Word for word, please restate each record and pass over the pictures.

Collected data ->

-----

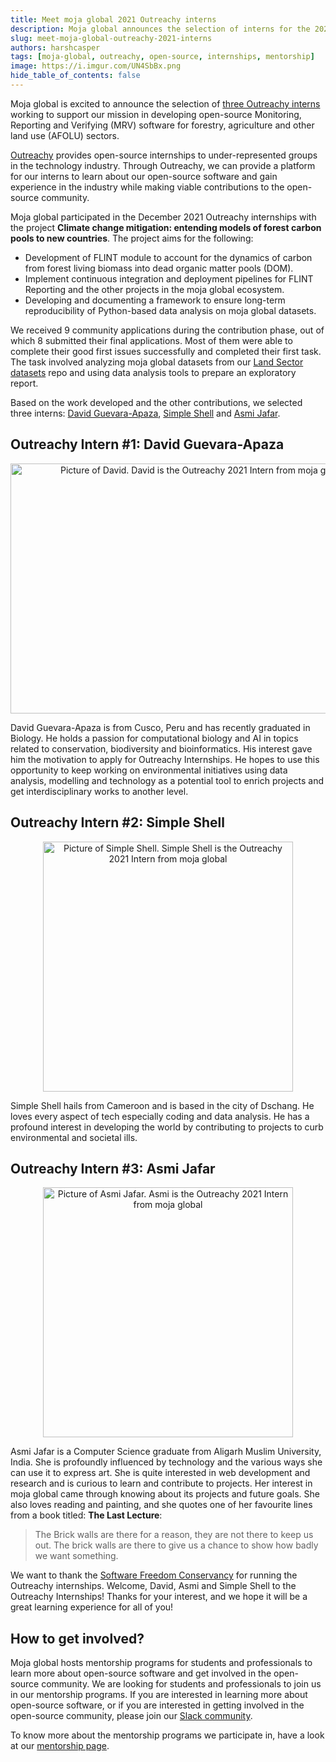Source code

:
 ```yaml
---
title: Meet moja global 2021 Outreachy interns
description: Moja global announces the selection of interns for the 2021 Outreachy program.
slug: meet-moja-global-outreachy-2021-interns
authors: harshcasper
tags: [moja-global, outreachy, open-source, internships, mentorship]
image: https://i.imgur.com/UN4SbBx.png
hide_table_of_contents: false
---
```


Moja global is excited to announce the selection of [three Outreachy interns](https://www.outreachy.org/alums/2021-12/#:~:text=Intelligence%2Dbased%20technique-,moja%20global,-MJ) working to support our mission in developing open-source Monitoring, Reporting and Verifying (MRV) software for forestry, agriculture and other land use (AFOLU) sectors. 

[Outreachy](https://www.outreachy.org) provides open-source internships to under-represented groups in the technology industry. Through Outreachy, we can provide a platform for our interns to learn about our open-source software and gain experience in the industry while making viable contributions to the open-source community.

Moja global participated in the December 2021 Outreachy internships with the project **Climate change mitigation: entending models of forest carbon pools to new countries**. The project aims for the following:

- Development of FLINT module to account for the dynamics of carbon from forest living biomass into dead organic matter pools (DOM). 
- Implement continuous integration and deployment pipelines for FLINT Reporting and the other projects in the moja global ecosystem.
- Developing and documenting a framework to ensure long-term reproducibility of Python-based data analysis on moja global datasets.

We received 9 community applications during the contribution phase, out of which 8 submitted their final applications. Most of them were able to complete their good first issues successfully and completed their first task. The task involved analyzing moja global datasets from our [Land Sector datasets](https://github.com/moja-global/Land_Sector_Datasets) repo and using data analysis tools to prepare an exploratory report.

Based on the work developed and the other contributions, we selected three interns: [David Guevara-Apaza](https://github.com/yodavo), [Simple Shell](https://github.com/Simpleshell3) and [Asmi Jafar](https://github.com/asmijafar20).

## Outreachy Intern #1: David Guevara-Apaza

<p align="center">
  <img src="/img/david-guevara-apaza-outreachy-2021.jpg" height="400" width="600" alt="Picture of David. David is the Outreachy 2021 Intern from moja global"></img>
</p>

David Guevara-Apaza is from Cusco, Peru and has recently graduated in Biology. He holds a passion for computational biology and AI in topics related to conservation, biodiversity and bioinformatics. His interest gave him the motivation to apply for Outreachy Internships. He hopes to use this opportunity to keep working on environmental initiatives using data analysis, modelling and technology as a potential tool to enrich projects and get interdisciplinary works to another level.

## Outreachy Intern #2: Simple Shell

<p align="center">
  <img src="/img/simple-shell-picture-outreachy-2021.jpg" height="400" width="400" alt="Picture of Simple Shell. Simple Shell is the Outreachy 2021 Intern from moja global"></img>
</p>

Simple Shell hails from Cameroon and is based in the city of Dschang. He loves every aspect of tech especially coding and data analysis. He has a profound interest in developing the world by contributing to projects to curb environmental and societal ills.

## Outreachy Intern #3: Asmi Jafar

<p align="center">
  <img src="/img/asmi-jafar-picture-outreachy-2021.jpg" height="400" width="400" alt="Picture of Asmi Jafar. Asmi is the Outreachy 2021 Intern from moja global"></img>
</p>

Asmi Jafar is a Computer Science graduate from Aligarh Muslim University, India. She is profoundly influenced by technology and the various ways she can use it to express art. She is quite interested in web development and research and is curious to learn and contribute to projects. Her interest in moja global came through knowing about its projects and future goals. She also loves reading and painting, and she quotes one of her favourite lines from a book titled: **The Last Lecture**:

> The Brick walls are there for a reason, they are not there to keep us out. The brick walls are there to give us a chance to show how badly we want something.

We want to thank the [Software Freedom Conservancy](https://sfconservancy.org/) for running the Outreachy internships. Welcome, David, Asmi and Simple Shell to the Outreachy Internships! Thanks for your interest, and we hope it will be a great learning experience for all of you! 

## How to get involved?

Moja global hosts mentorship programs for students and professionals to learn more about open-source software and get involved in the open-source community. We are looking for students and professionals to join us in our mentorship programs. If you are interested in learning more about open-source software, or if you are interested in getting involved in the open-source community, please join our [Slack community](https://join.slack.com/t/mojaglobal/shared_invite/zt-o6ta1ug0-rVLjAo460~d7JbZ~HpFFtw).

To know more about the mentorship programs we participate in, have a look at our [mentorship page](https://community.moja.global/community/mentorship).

-----

Written response ->
Source code

:
 ```yaml
---
title: Meet moja global 2021 Outreachy interns
description: Moja global announces the selection of interns for the 2021 Outreachy program.
slug: meet-moja-global-outreachy-2021-interns
authors: harshcasper
tags: [moja-global, outreachy, open-source, internships, mentorship]
image: https://i.imgur.com/UN4SbBx.png
hide_table_of_contents: false
---
```


Moja global is excited to announce the selection of [three Outreachy interns](https://www.outreachy.org/alums/2021-12/#:~:text=Intelligence%2Dbased%20technique-,moja%20global,-MJ) working to support our mission in developing open-source Monitoring, Reporting and Verifying (MRV) software for forestry, agriculture and other land use (AFOLU) sectors. 

[Outreachy](https://www.outreachy.org) provides open-source internships to under-represented groups in the technology industry. Through Outreachy, we can provide a platform for our interns to learn about our open-source software and gain experience in the industry while making viable contributions to the open-source community.

Moja global participated in the December 2021 Outreachy internships with the project **Climate change mitigation: entending models of forest carbon pools to new countries**. The project aims for the following:

- Development of FLINT module to account for the dynamics of carbon from forest living biomass into dead organic matter pools (DOM). 
- Implement continuous integration and deployment pipelines for FLINT Reporting and the other projects in the moja global ecosystem.
- Developing and documenting a framework to ensure long-term reproducibility of Python-based data analysis on moja global datasets.

We received 9 community applications during the contribution phase, out of which 8 submitted their final applications. Most of them were able to complete their good first issues successfully and completed their first task. The task involved analyzing moja global datasets from our [Land Sector datasets](https://github.com/moja-global/Land_Sector_Datasets) repo and using data analysis tools to prepare an exploratory report.

Based on the work developed and the other contributions, we selected three interns: [David Guevara-Apaza](https://github.com/yodavo), [Simple Shell](https://github.com/Simpleshell3) and [Asmi Jafar](https://github.com/asmijafar20).

## Outreachy Intern #1: David Guevara-Apaza

<p align="center">
  <img src="/img/david-guevara-apaza-outreachy-2021.jpg" height="400" width="600" alt="Picture of David. David is the Outreachy 2021 Intern from moja global"></img>
</p>

David Guevara-Apaza is from Cusco, Peru and has recently graduated in Biology. He holds a passion for computational biology and AI in topics related to conservation, biodiversity and bioinformatics. His interest gave him the motivation to apply for Outreachy Internships. He hopes to use this opportunity to keep working on environmental initiatives using data analysis, modelling and technology as a potential tool to enrich projects and get interdisciplinary works to another level.

## Outreachy Intern #2: Simple Shell

<p align="center">
  <img src="/img/simple-shell-picture-outreachy-2021.jpg" height="400" width="400" alt="Picture of Simple Shell. Simple Shell is the Outreachy 2021 Intern from moja global"></img>
</p>

Simple Shell hails from Cameroon and is based in the city of Dschang. He loves every aspect of tech especially coding and data analysis. He has a profound interest in developing the world by contributing to projects to curb environmental and societal ills.

## Outreachy Intern #3: Asmi Jafar

<p align="center">
  <img src="/img/asmi-jafar-picture-outreachy-2021.jpg" height="400" width="400" alt="Picture of Asmi Jafar. Asmi is the Outreachy 2021 Intern from moja global"></img>
</p>

Asmi Jafar is a Computer Science graduate from Aligarh Muslim University, India. She is profoundly influenced by technology and the various ways she can use it to express art. She is quite interested in web development and research and is curious to learn and contribute to projects. Her interest in moja global came through knowing about its projects and future goals. She also loves reading and painting, and she quotes one of her favourite lines from a book titled: **The Last Lecture**:

> The Brick walls are there for a reason, they are not there to keep us out. The brick walls are there to give us a chance to show how badly we want something.

We want to thank the [Software Freedom Conservancy](https://sfconservancy.org/) for running the Outreachy internships. Welcome, David, Asmi and Simple Shell to the Outreachy Internships! Thanks for your interest, and we hope it will be a great learning experience for all of you! 

## How to get involved?

Moja global hosts mentorship programs for students and professionals to learn more about open-source software and get involved in the open-source community. We are looking for students and professionals to join us in our mentorship programs. If you are interested in learning more about open-source software, or if you are interested in getting involved in the open-source community, please join our [Slack community](https://join.slack.com/t/mojaglobal/shared_invite/zt-o6ta1ug0-rVLjAo460~d7JbZ~HpFFtw).

To know more about the mentorship programs we participate in, have a look at our [mentorship page](https://community.moja.global/community/mentorship).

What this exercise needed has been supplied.